§ REQUIREMENT:
Filter the entries for the word "password". Copy each line in which it occurs.

§ DATA FOR PROCESSING:

■ ■ ■ ■ ■

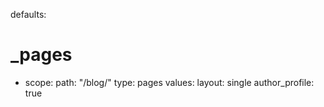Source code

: defaults:
  # _pages
  - scope:
      path: "/blog/"
      type: pages
    values:
      layout: single
      author_profile: true
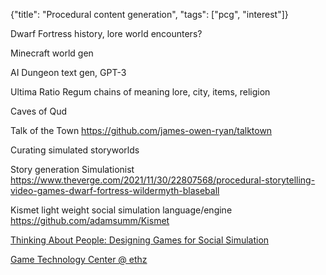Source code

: {"title": "Procedural content generation", "tags": ["pcg", "interest"]}

Dwarf Fortress
  history, lore
  world
  encounters?

Minecraft
  world gen

AI Dungeon
  text gen, GPT-3

Ultima Ratio Regum
  chains of meaning
  lore, city, items, religion

Caves of Qud

Talk of the Town
  https://github.com/james-owen-ryan/talktown

Curating simulated storyworlds

Story generation
Simulationist
  https://www.theverge.com/2021/11/30/22807568/procedural-storytelling-video-games-dwarf-fortress-wildermyth-blaseball

Kismet
  light weight social simulation language/engine
  https://github.com/adamsumm/Kismet

[Thinking About People: Designing Games for Social Simulation](https://www.gamasutra.com/blogs/MituKhandakerKokoris/20150325/239662/Thinking_About_People_Designing_Games_for_Social_Simulation.php)

[Game Technology Center @ ethz](https://gtc.inf.ethz.ch/research/emergent-narrative.html)
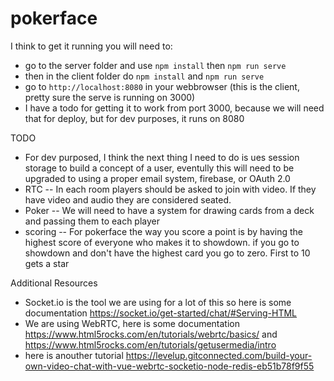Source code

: # pokerface


I think to get it running you will need to:
- go to the server folder and use `npm install` then `npm run serve`
- then in the client folder do `npm install` and `npm run serve`
- go to `http://localhost:8080` in your webbrowser (this is the client, pretty sure the serve is running on 3000)
- I have a todo for getting it to work from port 3000, because we will need that for deploy, but for dev purposes, it runs on 8080

TODO
- For dev purposed, I think the next thing I need to do is ues session storage to build a concept of a user, eventully this will need to be upgraded to using a proper email system, firebase, or OAuth 2.0
- RTC -- In each room players should be asked to join with video. If they have video and audio they are considered seated.
- Poker -- We will need to have a system for drawing cards from a deck and passing them to each player
- scoring -- For pokerface the way you score a point is by having the highest score of everyone who makes it to showdown. if you go to showdown and don't have the highest card you go to zero. First to 10 gets a star


Additional Resources
- Socket.io is the tool we are using for a lot of this so here is some documentation https://socket.io/get-started/chat/#Serving-HTML
- We are using WebRTC, here is some documentation https://www.html5rocks.com/en/tutorials/webrtc/basics/ and https://www.html5rocks.com/en/tutorials/getusermedia/intro
- here is anouther tutorial https://levelup.gitconnected.com/build-your-own-video-chat-with-vue-webrtc-socketio-node-redis-eb51b78f9f55
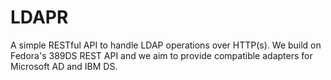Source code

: # LDAPR

A simple RESTful API to handle LDAP operations over HTTP(s). We build on Fedora's 389DS REST API and we aim to provide compatible adapters for Microsoft AD and IBM DS.
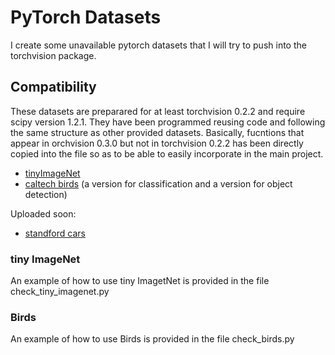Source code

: # PyTorch Datasets

I create some unavailable pytorch datasets that I will try to push into the torchvision package.

## Compatibility

  These datasets are preparared for at least torchvision 0.2.2 and require scipy version 1.2.1. They have been programmed 
  reusing code and following the same structure as other provided datasets. Basically, fucntions that appear in orchvision 0.3.0
  but not in torchvision 0.2.2 has been directly copied into the file so as to be able to easily incorporate in the main project.


* [tinyImageNet](https://tiny-imagenet.herokuapp.com/)
* [caltech birds](http://www.vision.caltech.edu/visipedia/CUB-200-2011.html) (a version for classification and a version for object detection)

Uploaded soon: 

* [standford cars](https://ai.stanford.edu/~jkrause/cars/car_dataset.html)


### tiny ImageNet

An example of how to use tiny ImagetNet is provided in the file check_tiny_imagenet.py

### Birds

An example of how to use Birds is provided in the file check_birds.py
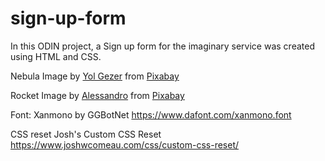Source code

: # sign-up-form
In this ODIN project, a Sign up form for the imaginary service was created using HTML and CSS.

Nebula Image by <a href="https://pixabay.com/users/yolgezer-28369808/?utm_source=link-attribution&utm_medium=referral&utm_campaign=image&utm_content=8753350">Yol Gezer</a> from <a href="https://pixabay.com//?utm_source=link-attribution&utm_medium=referral&utm_campaign=image&utm_content=8753350">Pixabay</a>

Rocket Image by <a href="https://pixabay.com/users/alex_hern-25379180/?utm_source=link-attribution&utm_medium=referral&utm_campaign=image&utm_content=7148192">Alessandro</a> from <a href="https://pixabay.com//?utm_source=link-attribution&utm_medium=referral&utm_campaign=image&utm_content=7148192">Pixabay</a>

Font: Xanmono by GGBotNet
https://www.dafont.com/xanmono.font

CSS reset
Josh's Custom CSS Reset
https://www.joshwcomeau.com/css/custom-css-reset/
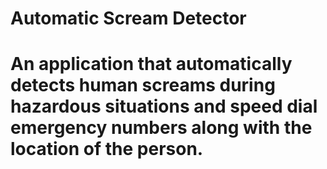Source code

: # Automatic Scream Detector
# An application that automatically detects human screams during hazardous situations and speed dial emergency numbers along with the location of the person.
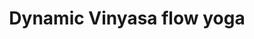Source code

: ---
title: "Dynamic Vinyasa flow yoga"
event_day: "friday"
start_time: 2017-08-01T10:30:00Z
end_time: 2017-08-01T11:30:00Z
level: "Beginners"
associate: "Hazel"
price: "£10 (£8 block booking)"
room: "Studio"
term: "Term time only"
---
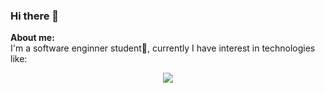 ### Hi there 👋
**About me:**\
I'm a software enginner student📓, currently I have interest in technologies like:
<p align="center">
  <a href="https://skillicons.dev">
    <img src="https://skillicons.dev/icons?i=git,github,cpp" />
  </a>
</p>

<!--
**JavaSamurai9/JavaSamurai9** is a ✨ _special_ ✨ repository because its `README.md` (this file) appears on your GitHub profile.
- 🌱 I’m currently learning ...
- 👯 I’m looking to collaborate on ...
- 🤔 I’m looking for help with ...
- 💬 Ask me about ...
- 📫 How to reach me: ...
- 😄 Pronouns: ...
- ⚡ Fun fact: ...
-->
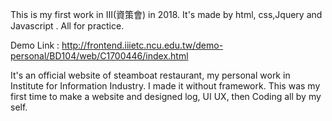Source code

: This is my first work in III(資策會) in 2018. It's made by html, css,Jquery and Javascript .
All for practice.

Demo Link : http://frontend.iiietc.ncu.edu.tw/demo-personal/BD104/web/C1700446/index.html

 It's an official website of steamboat restaurant, my personal work in Institute for Information Industry.  I made it without framework.  This was my first time to make a website and designed log, UI UX, then Coding all by my self. 
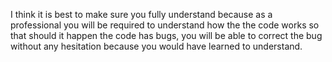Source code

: I think it is best to make sure you fully understand because as a professional you will be required to understand how the the code works so that should it happen the code has bugs, you will be able to correct the bug without any hesitation because you would have learned to understand.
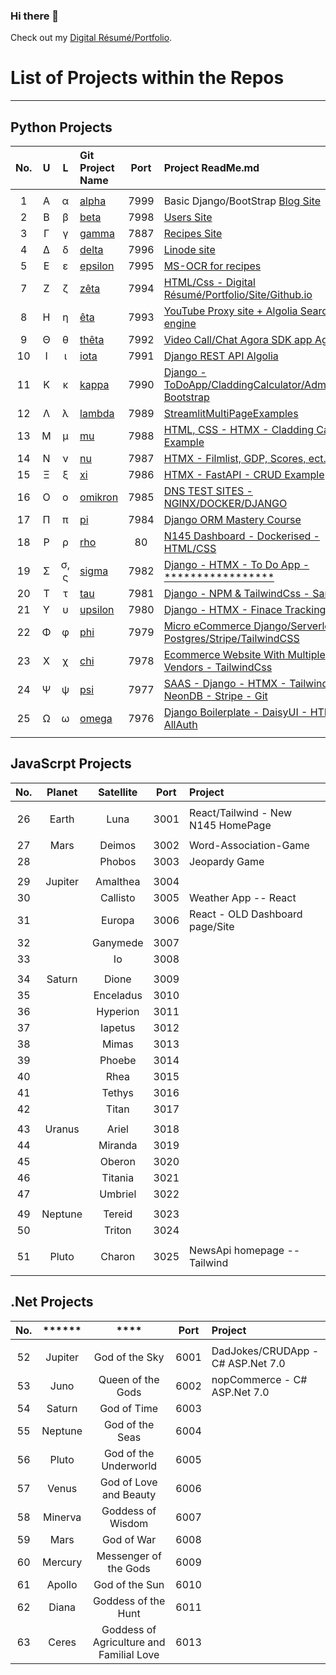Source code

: 
### Hi there 👋

Check out my [Digital Résumé/Portfolio](https://sandfordae.github.io/).

# List of Projects within the Repos

***

## Python Projects

| No. | U |   L  |                  Git Project Name                          | Port | Project ReadMe\.md |
|:---:|:-:|:----:|:-----------------------------------------------------------|:----:|:-------------------|
|     |   |      |                                                            |      |                    |
|  1  | A |   α  | [alpha](https://github.com/SandfordAE/alpha)               | 7999 | Basic Django/BootStrap [Blog Site](../Websites/alpha/README.md) |
|  2  | Β |   β  | [beta](https://github.com/SandfordAE/beta)                 | 7998 | [Users Site](../Websites/beta/README.md) |
|  3  | Γ |   γ  | [gamma](https://github.com/SandfordAE/gamma)               | 7887 | [Recipes Site](../Websites/gamma/README.md) |  
|  4  | Δ |   δ  | [delta](https://github.com/SandfordAE/delta)               | 7996 | [Linode site](../Websites/delta/ReadMe.md) |
|  5  | Ε |   ε  | [epsilon](https://github.com/SandfordAE/ms-ocr)            | 7995 | [MS-OCR for recipes](../Websites/epsilon/README.md) |
|  7  | Ζ |   ζ  | [zêta](https://github.com/SandfordAE/SandfordAE.github.io) | 7994 | [HTML/Css - Digital Résumé/Portfolio/Site/Github.io](../Websites/zeta/README.md) |
|  8  | Η |   η  | [êta](https://github.com/SandfordAE/êta)                   | 7993 | [YouTube Proxy site + Algolia Search engine](../Websites/eta/README.md) |
|  9  | Θ |   θ  | [thêta](https://github.com/SandfordAE/thêta)               | 7992 | [Video Call/Chat Agora SDK app Agora](../Websites/theta/README.md) |
| 10  | Ι |   ι  | [iota](https://github.com/SandfordAE/iota)                 | 7991 | [Django REST API Algolia](../Websites/iota/ReadMe.md) |
| 11  | Κ |   κ  | [kappa](https://github.com/SandfordAE/kappa)               | 7990 | [Django - ToDoApp/CladdingCalculator/Admin/CRUD Bootstrap](../Websites/kappa/README.md) |
| 12  | Λ |   λ  | [lambda](https://github.com/SandfordAE/streamlit)          | 7989 | [StreamlitMultiPageExamples](../Websites/lambda/README.md) |
| 13  | Μ |   μ  | [mu](https://github.com/SandfordAE/mu)                     | 7988 | [HTML, CSS - HTMX - Cladding Calc Example](../Websites/mu/README.md) |
| 14  | Ν |   ν  | [nu](https://github.com/SandfordAE/nu)                     | 7987 | [HTMX - Filmlist, GDP, Scores, ect.](../Websites/nu/README.md) |
| 15  | Ξ |   ξ  | [xi](https://github.com/SandfordAE/xi)                     | 7986 | [HTMX - FastAPI - CRUD Example](../Websites/xi/README.md) |
| 16  | Ο |   ο  | [omikron](https://github.com/SandfordAE/omikron)           | 7985 | [DNS TEST SITES - NGINX/DOCKER/DJANGO](../Websites/omikron/README.md) |
| 17  | Π |   π  | [pi](https://github.com/SandfordAE/pi)                     | 7984 | [Django ORM Mastery Course](../Websites/pi/README.md) |
| 18  | Ρ |   ρ  | [rho](https://github.com/SandfordAE/rho)                   |   80 | [N145 Dashboard - Dockerised -HTML/CSS](../Websites/rho/README.md) |
| 19  | Σ | σ, ς | [sigma](https://github.com/SandfordAE/sigma)               | 7982 | [Django - HTMX - To Do App -*****************](../Websites/sigma/README.md) |
| 20  | Τ |   τ  | [tau](https://github.com/SandfordAE/tau)                   | 7981 | [Django - NPM & TailwindCss - Sandbox](../Websites/tau/README.md) |
| 21  | Υ |   υ  | [upsilon](https://github.com/SandfordAE/upsilon)           | 7980 | [Django - HTMX - Finace Tracking app](../Websites/upsilon/README.md) |
| 22  | Φ |   φ  | [phi](https://github.com/SandfordAE/phi)                   | 7979 | [Micro eCommerce Django/Serverless-Postgres/Stripe/TailwindCSS](../Websites/phi/README.md) |
| 23  | Χ |   χ  | [chi](https://github.com/SandfordAE/chi)                   | 7978 | [Ecommerce Website With Multiple Vendors - TailwindCss](../Websites/chi/README.md) |
| 24  | Ψ |   ψ  | [psi](https://github.com/SandfordAE/psi)                   | 7977 | [SAAS - Django - HTMX - Tailwind - NeonDB - Stripe - Git](../Websites/psi/README.md) |
| 25  | Ω |   ω  | [omega](https://github.com/SandfordAE/omega)               | 7976 | [Django Boilerplate - DaisyUI - HTMX - AllAuth](../Websites/omega/README.md) |
|     |   |      |                     |      |                    |

## JavaScrpt Projects

|No. | Planet | Satellite | Port | Project |
|:--:|:------:|:---------:|:----:|:--------|
|    |        |           |      |         |
| 26 | Earth  | Luna      | 3001 | React/Tailwind - New N145 HomePage |
|    |        |           |      |         |
| 27 | Mars   | Deimos    | 3002 | Word-Association-Game |
| 28 |        | Phobos    | 3003 | Jeopardy Game |
|    |        |           |      |         |
| 29 | Jupiter| Amalthea  | 3004 |  |
| 30 |        | Callisto  | 3005 | Weather App -- React |
| 31 |        | Europa    | 3006 | React - OLD Dashboard page/Site |
| 32 |        | Ganymede  | 3007 |  |
| 33 |        | Io        | 3008 |  |
|    |        |           |      |         |
| 34 | Saturn | Dione     | 3009 |  |
| 35 |        | Enceladus | 3010 |  |
| 36 |        | Hyperion  | 3011 |  |
| 37 |        | Iapetus   | 3012 |  |
| 38 |        | Mimas     | 3013 |  |
| 39 |        | Phoebe    | 3014 |  |
| 40 |        | Rhea      | 3015 |  |
| 41 |        | Tethys    | 3016 |  |
| 42 |        | Titan     | 3017 |  |
|    |        |           |      |         |
| 43 | Uranus | Ariel     | 3018 |  |
| 44 |        | Miranda   | 3019 |  |
| 45 |        | Oberon    | 3020 |  |
| 46 |        | Titania   | 3021 |  |
| 47 |        | Umbriel   | 3022 |  |
|    |        |           |      |         |
| 49 | Neptune| Tereid    | 3023 |  |
| 50 |        | Triton    | 3024 |  |
|    |        |           |      |         |
| 51 | Pluto  | Charon    | 3025 |NewsApi homepage -- Tailwind|
|    |        |           |      |         |

## .Net Projects

|No. | ******  |                 ****                     | Port | Project|
|:-: |:-------:|:----------------------------------------:|:----:|:-------|
|    |         |                                          |      |        |
| 52 | Jupiter | God of the Sky                           | 6001 | DadJokes/CRUDApp - C# ASP.Net 7.0 |
| 53 | Juno    | Queen of the Gods                        | 6002 | nopCommerce  - C# ASP.Net 7.0 |
| 54 | Saturn  | God of Time                              | 6003 |  |
| 55 | Neptune | God of the Seas                          | 6004 |  |
| 56 | Pluto   | God of the Underworld                    | 6005 |  |
| 57 | Venus   | God of Love and Beauty                   | 6006 |  |
| 58 | Minerva | Goddess of Wisdom                        | 6007 |  |
| 59 | Mars    | God of War                               | 6008 |  |
| 60 | Mercury | Messenger of the Gods                    | 6009 |  |
| 61 | Apollo  | God of the Sun                           | 6010 |  |
| 62 | Diana   | Goddess of the Hunt                      | 6011 |  |
| 63 | Ceres   | Goddess of Agriculture and Familial Love | 6013 |  |
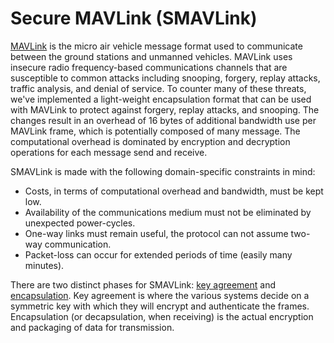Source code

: 
# Secure MAVLink (SMAVLink)

[MAVLink][mavlink] is the micro air vehicle message format used to communicate
between the ground stations and unmanned vehicles.  MAVLink uses insecure radio
frequency-based communications channels that are susceptible to common attacks
including snooping, forgery, replay attacks, traffic analysis, and denial of
service. To counter many of these threats, we've implemented a light-weight
encapsulation format that can be used with MAVLink to protect against forgery,
replay attacks, and snooping.  The changes result in an overhead of 16 bytes of
additional bandwidth use per MAVLink frame, which is potentially composed of
many message.  The computational overhead is dominated by encryption and
decryption operations for each message send and receive.

SMAVLink is made with the following domain-specific constraints in mind:

* Costs, in terms of computational overhead and bandwidth, must be kept low.
* Availability of the communications medium must not be eliminated by unexpected power-cycles.
* One-way links must remain useful, the protocol can not assume two-way communication.
* Packet-loss can occur for extended periods of time (easily many minutes).

There are two distinct phases for SMAVLink:  [key
agreement](commsec-keyexchange.html) and
[encapsulation](commsec-encapsulation.html). Key agreement is where the various
systems decide on a symmetric key with which they will encrypt and authenticate
the frames. Encapsulation (or decapsulation, when receiving) is the actual
encryption and packaging of data for transmission.

[mavlink]: http://qgroundcontrol.org/mavlink/start
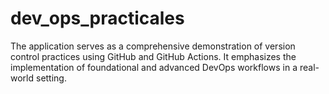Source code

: # dev_ops_practicales
The application serves as a comprehensive demonstration of version control practices using GitHub and GitHub Actions. It emphasizes the implementation of foundational and advanced DevOps workflows in a real-world setting.
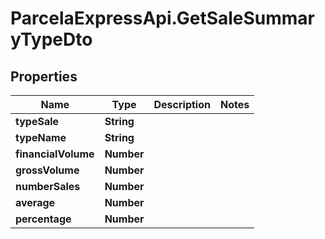 # ParcelaExpressApi.GetSaleSummaryTypeDto

## Properties
Name | Type | Description | Notes
------------ | ------------- | ------------- | -------------
**typeSale** | **String** |  | 
**typeName** | **String** |  | 
**financialVolume** | **Number** |  | 
**grossVolume** | **Number** |  | 
**numberSales** | **Number** |  | 
**average** | **Number** |  | 
**percentage** | **Number** |  | 
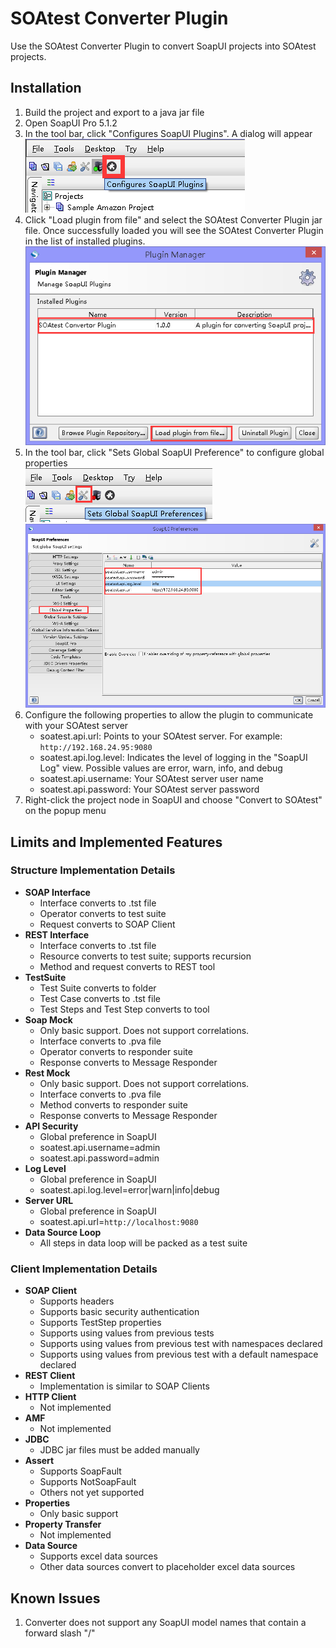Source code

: # SOAtest Converter Plugin

Use the SOAtest Converter Plugin to convert SoapUI projects into SOAtest projects.

## Installation
1. Build the project and export to a java jar file
1. Open SoapUI Pro 5.1.2
1. In the tool bar, click "Configures SoapUI Plugins". A dialog will appear
<br/>![](https://raw.githubusercontent.com/a2vplugin/SoapUIToSOAtestPlugin/master/readme-resources/ConfiguresSoapUIPlugins.png "Click 'Configures SoapUI Plugins'")
1. Click "Load plugin from file" and select the SOAtest Converter Plugin jar file. Once successfully loaded you will see the SOAtest Converter Plugin in the list of installed plugins.
<br/>![](https://raw.githubusercontent.com/a2vplugin/SoapUIToSOAtestPlugin/master/readme-resources/LoadPluginFromFile.png "Entry shown when successfully loaded")
1. In the tool bar, click "Sets Global SoapUI Preference" to configure global properties
<br/>![](https://raw.githubusercontent.com/a2vplugin/SoapUIToSOAtestPlugin/master/readme-resources/SetGlobalSoapUIPreferences.png "Click 'Sets Global SoapUI Preferences'")
<br/>![](https://raw.githubusercontent.com/a2vplugin/SoapUIToSOAtestPlugin/master/readme-resources/GlobalProperties.png "Choose 'Global Properties'")
1. Configure the following properties to allow the plugin to communicate with your SOAtest server
   * soatest.api.url: Points to your SOAtest server. For example: `http://192.168.24.95:9080`
   * soatest.api.log.level: Indicates the level of logging in the "SoapUI Log" view. Possible values are error, warn, info, and debug
   * soatest.api.username: Your SOAtest server user name
   * soatest.api.password: Your SOAtest server password
1. Right-click the project node in SoapUI and choose "Convert to SOAtest" on the popup menu

## Limits and Implemented Features
### Structure Implementation Details
* __SOAP Interface__
   * Interface converts to .tst file
   * Operator converts to test suite
   * Request converts to SOAP Client
* __REST Interface__
   * Interface converts to .tst file
   * Resource converts to test suite; supports recursion
   * Method and request converts to REST tool
* __TestSuite__
   * Test Suite converts to folder
   * Test Case converts to .tst file
   * Test Steps and Test Step converts to tool
* __Soap Mock__
   * Only basic support. Does not support correlations.
   * Interface converts to .pva file
   * Operator converts to responder suite
   * Response converts to Message Responder
* __Rest Mock__
   * Only basic support. Does not support correlations.
   * Interface converts to .pva file
   * Method converts to responder suite
   * Response converts to Message Responder
* __API Security__
   * Global preference in SoapUI
   * soatest.api.username=admin
   * soatest.api.password=admin
* __Log Level__
   * Global preference in SoapUI
   * soatest.api.log.level=error|warn|info|debug
* __Server URL__
   * Global preference in SoapUI
   * soatest.api.url=`http://localhost:9080`
* __Data Source Loop__
   * All steps in data loop will be packed as a test suite

### Client Implementation Details
* __SOAP Client__
   * Supports headers
   * Supports basic security authentication
   * Supports TestStep properties
   * Supports using values from previous tests
   * Supports using values from previous test with namespaces declared
   * Supports using values from previous test with a default namespace declared
* __REST Client__
   * Implementation is similar to SOAP Clients
* __HTTP Client__
   * Not implemented
* __AMF__
   * Not implemented
* __JDBC__
   * JDBC jar files must be added manually
* __Assert__
   * Supports SoapFault
   * Supports NotSoapFault
   * Others not yet supported
* __Properties__
   * Only basic support
* __Property Transfer__
   * Not implemented
* __Data Source__
   * Supports excel data sources
   * Other data sources convert to placeholder excel data sources
   
## Known Issues
1. Converter does not support any SoapUI model names that contain a forward slash "/"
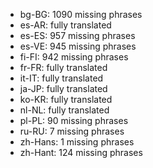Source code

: - bg-BG: 1090 missing phrases
- es-AR: fully translated
- es-ES: 957 missing phrases
- es-VE: 945 missing phrases
- fi-FI: 942 missing phrases
- fr-FR: fully translated
- it-IT: fully translated
- ja-JP: fully translated
- ko-KR: fully translated
- nl-NL: fully translated
- pl-PL: 90 missing phrases
- ru-RU: 7 missing phrases
- zh-Hans: 1 missing phrases
- zh-Hant: 124 missing phrases
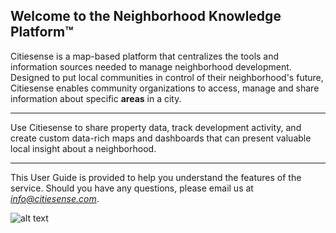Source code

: ## Welcome to the Neighborhood Knowledge Platform&trade; 

Citiesense is a map-based platform that centralizes the tools and information sources needed to manage neighborhood development. Designed to put local communities in control of their neighborhood's future, Citiesense enables community organizations to access, manage and share information about specific **areas** in a city. 
______
Use Citiesense to share property data, track development activity, and create custom data-rich maps and dashboards that can present valuable local insight about a neighborhood.
______
This User Guide is provided to help you understand the features of the service. Should you have any questions, please email us at *info@citiesense.com*.

![alt text](https://farm5.staticflickr.com/4162/34683833466_b152ee56ba_b.jpg "The Neighborhood Knowledge Platform")
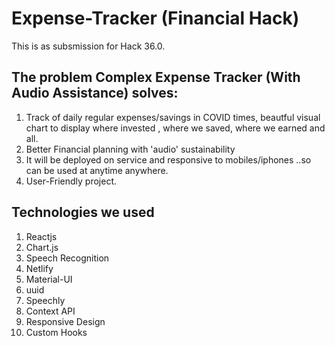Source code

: # Expense-Tracker (Financial Hack)
This is as subsmission for Hack 36.0.
## The problem Complex Expense Tracker (With Audio Assistance) solves:
1. Track of daily regular expenses/savings in COVID times, beautful visual chart to display where invested , where we saved, where we earned and all.
2. Better Financial planning with 'audio' sustainability
3. It will be deployed on service and responsive to mobiles/iphones ..so can be used at anytime anywhere.
4. User-Friendly project.
## Technologies we used
1. Reactjs
2. Chart.js
3. Speech Recognition
4. Netlify
5. Material-UI
6. uuid
7. Speechly
8. Context API
9. Responsive Design
10. Custom Hooks
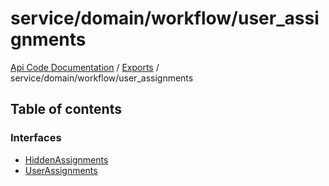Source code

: # service/domain/workflow/user\_assignments
 
[Api Code Documentation](../README.md) / [Exports](../modules.md) / service/domain/workflow/user\_assignments

## Table of contents

### Interfaces

- [HiddenAssignments](../interfaces/service_domain_workflow_user_assignments.HiddenAssignments.md)
- [UserAssignments](../interfaces/service_domain_workflow_user_assignments.UserAssignments.md)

■ ■ ■ ■ ■

§ RESPONSE:
   * soatest.api.password: Your SOAtest server password
   * soatest.api.password=admin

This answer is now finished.